60%以上的中国冠心病患者携带有CYP2C19功能缺失等位基因，明确它对氯吡格雷疗效的影响具有重要的意义。我们的前期研究结果发现CYP2C19基因多态性影响了氯吡格雷治疗后的血小板聚集率和临床结局；但是，这样的观察终点并不够特异。为了提高研究结论的说服力，我们选择血小板膜P2Y12受体介导的Gαi 和Gβγ信号通路水平来判断氯吡格雷的疗效，其中采用流式细胞学方法检测血小板VASP磷酸化水平、采用Western Blot方法检测血小板Akt Ser473磷酸化水平；观察不同CYP2C19基因型是否影响氯吡格雷对血小板膜P2Y12受体信号通路的抑制作用。期望通过我们的研究，为氯吡格雷反应差异的机制提供可靠的理论依据。
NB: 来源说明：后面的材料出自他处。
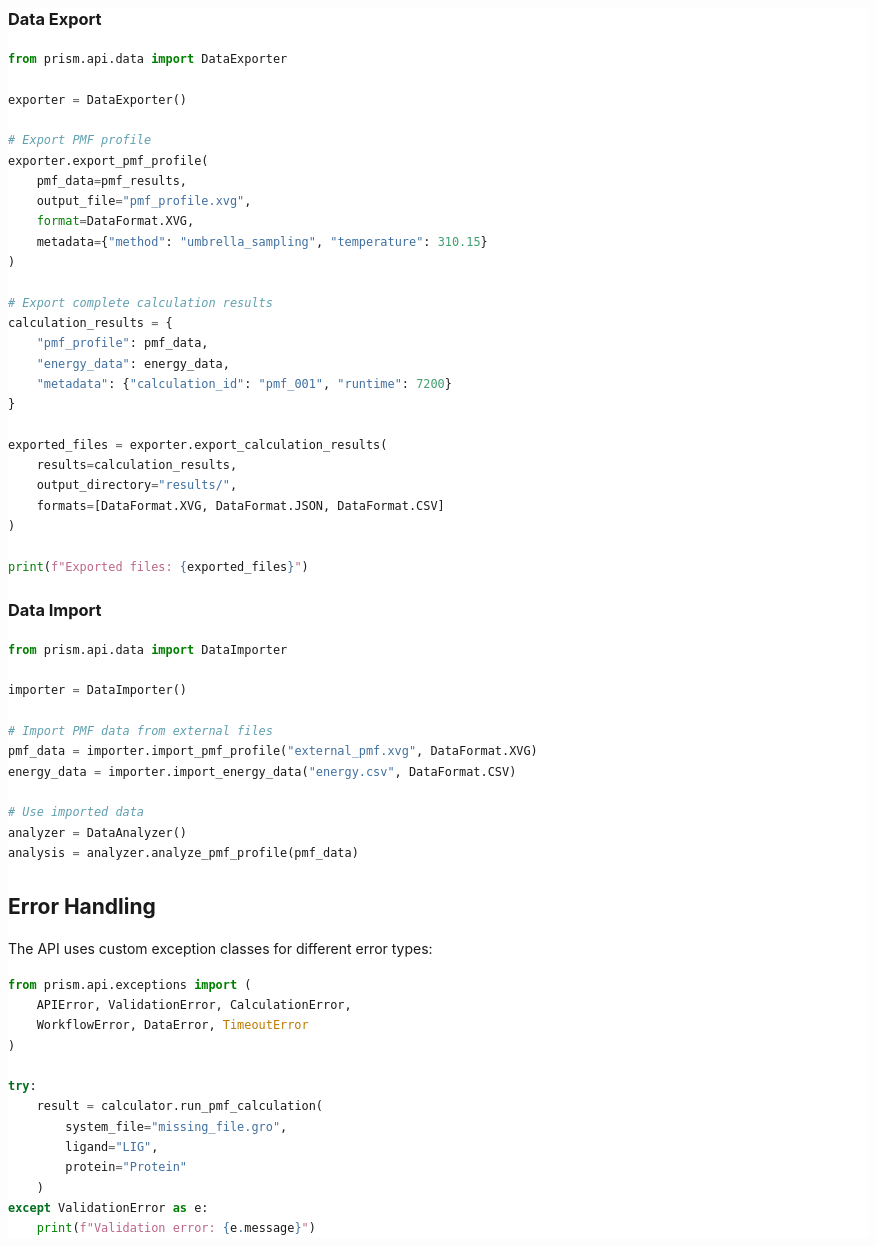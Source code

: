 ### Data Export

```python
from prism.api.data import DataExporter

exporter = DataExporter()

# Export PMF profile
exporter.export_pmf_profile(
    pmf_data=pmf_results,
    output_file="pmf_profile.xvg",
    format=DataFormat.XVG,
    metadata={"method": "umbrella_sampling", "temperature": 310.15}
)

# Export complete calculation results
calculation_results = {
    "pmf_profile": pmf_data,
    "energy_data": energy_data,
    "metadata": {"calculation_id": "pmf_001", "runtime": 7200}
}

exported_files = exporter.export_calculation_results(
    results=calculation_results,
    output_directory="results/",
    formats=[DataFormat.XVG, DataFormat.JSON, DataFormat.CSV]
)

print(f"Exported files: {exported_files}")
```

### Data Import

```python
from prism.api.data import DataImporter

importer = DataImporter()

# Import PMF data from external files
pmf_data = importer.import_pmf_profile("external_pmf.xvg", DataFormat.XVG)
energy_data = importer.import_energy_data("energy.csv", DataFormat.CSV)

# Use imported data
analyzer = DataAnalyzer()
analysis = analyzer.analyze_pmf_profile(pmf_data)
```

## Error Handling

The API uses custom exception classes for different error types:

```python
from prism.api.exceptions import (
    APIError, ValidationError, CalculationError, 
    WorkflowError, DataError, TimeoutError
)

try:
    result = calculator.run_pmf_calculation(
        system_file="missing_file.gro",
        ligand="LIG",
        protein="Protein"
    )
except ValidationError as e:
    print(f"Validation error: {e.message}")
```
More than 60% Chinese patients with coronary artery disease are CYP2C19 loss-of-function carriers. Thus, making a judgment about the relationship between CYP2C19 variants and clopidogrel response may be particularly important in Chinese.Our previous studies have demonstrated that CYP2C19 loss-of-function polymorphism was associated with the response of clopidogrel as measured by ADP-induced platelet aggregation and ischemic events. However, such study endpoints were not P2Y12-receptor specific.In this study, we would assess platelet response to clopidogrel through measurement of P2Y12 receptor-mediated Gαi and Gβγ pathways inhibition.Analysis of platelet VASP phosphorylation would be performed using a standardized flow cytometric assay. Moreover, platlet Akt phosphorylation in Ser-473 would be analyzed by Western blot.Then, we would investigate the impact of cytochrome 2C19 allelic variants on inhibition of the platelet P2Y12 receptor signalling pathway by clopidogrel.The conclusions of this study would provid theoretical basis for the variability of clopidogrel responsiveness.